**PROBLEM DETAILS:** Which lines of the entries below contain the string "srcset"? Copy each one.

**RECORDS SUPPLIED:**
*** Begin section ***
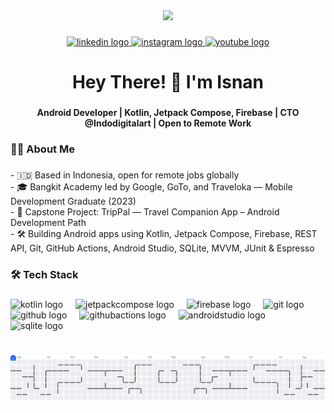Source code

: <div align="center">
  <img height="150" src="https://media.giphy.com/media/M9gbBd9nbDrOTu1Mqx/giphy.gif"  />
</div>

###

<div align="center">
  <a href="https://www.linkedin.com/in/isnandar-humaedi/" target="_blank">
    <img src="https://img.shields.io/static/v1?message=LinkedIn&logo=linkedin&label=&color=0077B5&logoColor=white&labelColor=&style=for-the-badge" height="25" alt="linkedin logo"  />
  </a>
  <a href="https://www.instagram.com/isnandarhmd" target="_blank">
    <img src="https://img.shields.io/static/v1?message=Instagram&logo=instagram&label=&color=E4405F&logoColor=white&labelColor=&style=for-the-badge" height="25" alt="instagram logo"  />
  </a>
  <a href="https://www.youtube.com/@isnandarhmd" target="_blank">
    <img src="https://img.shields.io/static/v1?message=Youtube&logo=youtube&label=&color=FF0000&logoColor=white&labelColor=&style=for-the-badge" height="25" alt="youtube logo"  />
  </a>
</div>

###

<h1 align="center">Hey There! 👋 I'm Isnan</h1>

###

<h4 align="center">Android Developer | Kotlin, Jetpack Compose, Firebase | CTO @Indodigitalart | Open to Remote Work</h4>

###

<h3 align="left">👩‍💻  About Me</h3>

###

<p align="left">⁠- 🇮🇩 Based in Indonesia, open for remote jobs globally<br>- 🎓 Bangkit Academy led by Google, GoTo, and Traveloka — Mobile Development Graduate (2023)<br>- 🚀 Capstone Project: TripPal — Travel Companion App – Android Development Path<br>-⁠  ⁠🛠️ Building Android apps using Kotlin, Jetpack Compose, Firebase, REST API, Git, GitHub Actions, Android Studio, SQLite, MVVM, JUnit & Espresso</p>

###

<h3 align="left">🛠 Tech Stack</h3>

###

<div align="left">
  <img src="https://cdn.jsdelivr.net/gh/devicons/devicon/icons/kotlin/kotlin-original.svg" height="40" alt="kotlin logo"  />
  <img width="12" />
  <img src="https://cdn.jsdelivr.net/gh/devicons/devicon/icons/jetpackcompose/jetpackcompose-original.svg" height="40" alt="jetpackcompose logo"  />
  <img width="12" />
  <img src="https://cdn.jsdelivr.net/gh/devicons/devicon/icons/firebase/firebase-plain.svg" height="40" alt="firebase logo"  />
  <img width="12" />
  <img src="https://cdn.simpleicons.org/git/F05032" height="40" alt="git logo"  />
  <img width="12" />
  <img src="https://skillicons.dev/icons?i=github" height="40" alt="github logo"  />
  <img width="12" />
  <img src="https://cdn.simpleicons.org/githubactions/2088FF" height="40" alt="githubactions logo"  />
  <img width="12" />
  <img src="https://cdn.jsdelivr.net/gh/devicons/devicon/icons/androidstudio/androidstudio-original.svg" height="40" alt="androidstudio logo"  />
  <img width="12" />
  <img src="https://skillicons.dev/icons?i=sqlite" height="40" alt="sqlite logo"  />
</div>

###

<h1 align="center"></h1>

###

<picture>
  <source media="(prefers-color-scheme: dark)" srcset="https://raw.githubusercontent.com/isnandarhmd/isnandarhmd/output/pacman-contribution-graph-dark.svg">
  <source media="(prefers-color-scheme: light)" srcset="https://raw.githubusercontent.com/isnandarhmd/isnandarhmd/output/pacman-contribution-graph.svg">
  <img alt="pacman contribution graph" src="https://raw.githubusercontent.com/isnandarhmd/isnandarhmd/output/pacman-contribution-graph.svg">
</picture>

###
*** End section ***
**EXERCISE ANSWER:**
  <source media="(prefers-color-scheme: dark)" srcset="https://raw.githubusercontent.com/isnandarhmd/isnandarhmd/output/pacman-contribution-graph-dark.svg">
  <source media="(prefers-color-scheme: light)" srcset="https://raw.githubusercontent.com/isnandarhmd/isnandarhmd/output/pacman-contribution-graph.svg">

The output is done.